What is wrong with my CAPTCHA?

Adz · 30 May 2006 at 09:46

I've had to implement one on ochostreview.co.uk to try to combat the spam. I've adapted someone else's script which, to me, looks quite secure but the spammers are still getting through! Surely this can't actually be a human? You can see the posts at the bottom of the hosts list.

Can anyone tell me where I'm going wrong or give me any pointers? I'm convinced it's a bot as the spam arrives every day without fail at roughly the same time.

Dj_Jestar · 30 May 2006 at 10:07

Often it is a flaw in the code/logic and not the bot being able to read the captcha.

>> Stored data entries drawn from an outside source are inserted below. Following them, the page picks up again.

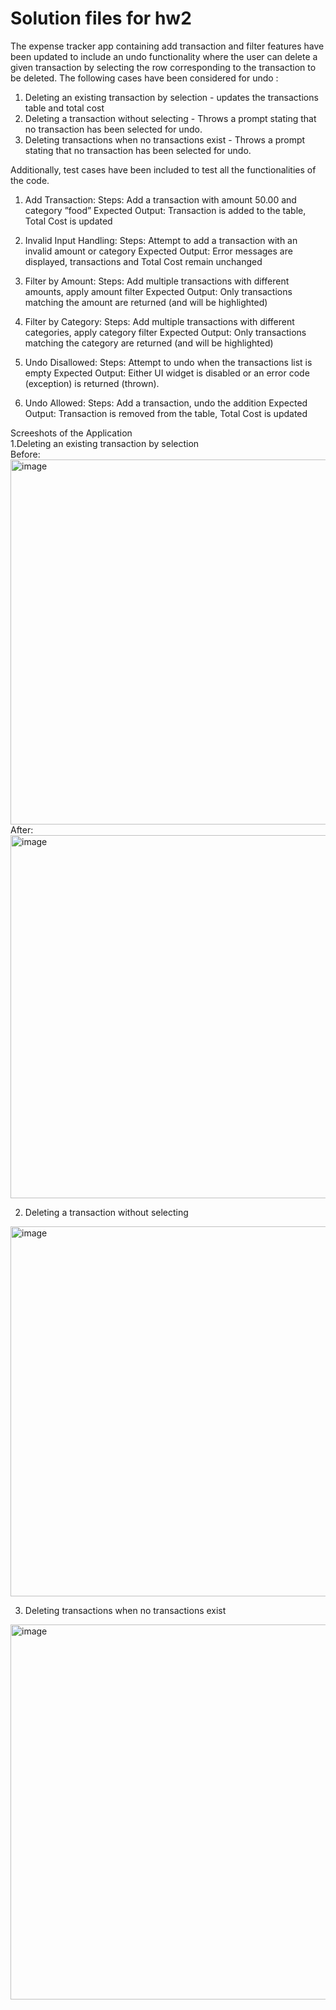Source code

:# Solution files for hw2

The expense tracker app containing add transaction and filter features have been updated to include an undo functionality where the user can delete a given transaction by selecting the row corresponding to the transaction to be deleted.
The following cases have been considered for undo :
1. Deleting an existing transaction by selection - updates the transactions table and total cost
2. Deleting a transaction without selecting - Throws a prompt stating that no transaction has been selected for undo.
3. Deleting transactions when no transactions exist - Throws a prompt stating that no transaction has been selected for undo.

Additionally, test cases have been included to test all the functionalities of the code.

1. Add Transaction:
   Steps: Add a transaction with amount 50.00 and category ”food”
   Expected Output: Transaction is added to the table, Total Cost is updated

2. Invalid Input Handling:
   Steps: Attempt to add a transaction with an invalid amount or category
   Expected Output: Error messages are displayed, transactions and Total Cost remain unchanged

3. Filter by Amount:
   Steps: Add multiple transactions with different amounts, apply amount filter
   Expected Output: Only transactions matching the amount are returned (and will be highlighted)

4. Filter by Category:
   Steps: Add multiple transactions with different categories, apply category filter
   Expected Output: Only transactions matching the category are returned (and will be highlighted)

5. Undo Disallowed:
   Steps: Attempt to undo when the transactions list is empty
   Expected Output: Either UI widget is disabled or an error code (exception) is returned (thrown).

6. Undo Allowed:
   Steps: Add a transaction, undo the addition
   Expected Output: Transaction is removed from the table, Total Cost is updated

Screeshots of the Application
<br>
1.Deleting an existing transaction by selection
<br>
Before: 
<br>
<img width="584" alt="image" src="https://github.com/Tejaswini-Amaresh/hw3/assets/45268882/2f056cd0-856c-47a2-be61-cc68ab812873">
<br>
After:<br> 
<img width="581" alt="image" src="https://github.com/Tejaswini-Amaresh/hw3/assets/45268882/40501e02-e733-4d22-af4f-677b4f7f6277">
<br>


2. Deleting a transaction without selecting<br>
<img width="592" alt="image" src="https://github.com/Tejaswini-Amaresh/hw3/assets/45268882/90f3dddb-7c6a-49ed-b5e2-43111d43ea25">
<br>

3. Deleting transactions when no transactions exist 
<img width="600" alt="image" src="https://github.com/Tejaswini-Amaresh/hw3/assets/45268882/bd2c0671-23f1-48b7-8eb5-595385c1541b">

Post your code for the captcha and we should be able to help

Adz · 30 May 2006 at 10:16

There's far too much code to post but I'm positive it's not a flaw in the logic. I've been writing this kind of stuff for many years, including some professional projects

.

I've checked, double checked and triple checked. The secret 'word' is completely random and is stored in the session data so it's not possible that it is being read in any way other than via the captcha image.

Dj_Jestar · 30 May 2006 at 10:21

I hate to be captain obvious/devil's advocate, but clearly there is an error somewhere - be it the spam bots are reading the image or an error in the logic

Perhaps is overly complicated and there is an error somewhere? CAPTCHA's don't need much code..

Without any insight into the code, there's not a lot we can help with.

Adz · 30 May 2006 at 10:29

Actually I must admit I hadn't considered the code for the captcha itself, only my own which is far too simplistic to have any kind of bug in it...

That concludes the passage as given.